Written by
Changeboard Team

Published
12 Mar 2015

Giving total reward

12 Mar 2015 • by Changeboard Team

Disengagement in UAE

According to our Global Workforce study, 45% of employees in the UAE and 35% in KSA plan to leave their current job within two years.

Although actual turnover is unlikely to match this, these figures provide a disturbing image of employee disengagement in the Middle East.

In recent years, lack of job security has made people think twice before handing in their notice. However, as the region’s growth prospects improve, as an employer you must offer more creative reward packages that will engage and retain staff for the long-term. The sharp salary increases seen between 2005 and 2007 are unsustainable.

Cash is not the only king

Good base pay and guaranteed salary are still most likely to attract and retain staff, especially in countries with a high proportion of expat workers. Pay levels and associated tax breaks are a major incentive enticing people to the Middle East.

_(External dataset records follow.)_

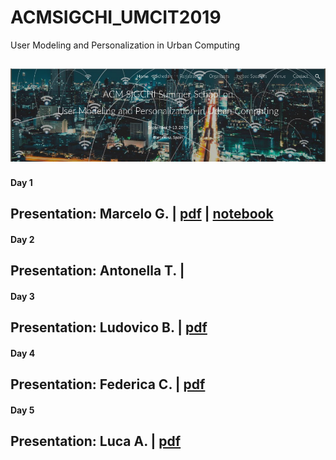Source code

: # ACMSIGCHI_UMCIT2019
User Modeling and Personalization in Urban Computing

![ACM](https://github.com/kennedyCzar/ACMSIGCHI_UMCIT2019/blob/master/IMAGES/IMG1.png)
-----------------------------
#### Day 1
Presentation: **Marcelo G.** | [pdf](https://github.com/kennedyCzar/ACMSIGCHI_UMCIT2019/blob/master/PRESENTATION%20SUMMARY/Mobile%20Crowdsensing.pdf) | [notebook](https://github.com/kennedyCzar/ACMSIGCHI_UMCIT2019/blob/master/NOTEBOOKS/Visua_Golocation.ipynb)
-----------------------------
#### Day 2
Presentation: **Antonella T.** | 
-----------------------------
#### Day 3
Presentation: **Ludovico B.** | [pdf](https://github.com/kennedyCzar/ACMSIGCHI_UMCIT2019/blob/master/PRESENTATION%20SUMMARY/poi_recommendation.pdf)
-----------------------------
#### Day 4
Presentation: **Federica C.** | [pdf](https://github.com/kennedyCzar/ACMSIGCHI_UMCIT2019/blob/master/PRESENTATION%20SUMMARY/talk_summer01.pdf)
-----------------------------
#### Day 5
Presentation: **Luca A.** | [pdf](https://github.com/kennedyCzar/ACMSIGCHI_UMCIT2019/blob/master/PRESENTATION%20SUMMARY/barcelona_summerschool_2019.pdf)
-----------------------------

However, now employees are committing to the region for longer periods, they expect non-financial rewards, too. Leading employers recognise this and are offering, to their advantage, anything from health and retirement benefits to career advancement opportunities.

The results of our research reveal that 50% of employees in the UAE and 45% in Saudi Arabia (compared with just 25% globally) are unsatisfied with their retirement benefits, and 50% would gladly pay more into a pension plan for guaranteed security when they retire. Increasing numbers of employers are offering savings vehicles such as International Pension Plans to differentiate themselves from competitors.

Tell it to your workforce

Several studies have shown that companies in the Middle East are poorer communicators than those outside the region. This has a direct and negative effect on employee engagement and on your ability to attract and retain key talent. Our research suggests that close to 40% of employees in the Middle East believe their organisation is doing a poor job of explaining the value of total rewards compared to just over 20% globally.

Although 40% of employees believe they are paid less fairly than people in other companies who hold similar jobs, we believe this perception is fuelled not by the level of pay, but how you, as their employer, communicate total reward to them.

You might well be excellent at customer segmentation and addressing client needs, can you apply the same philosophies with your number one resource: employees?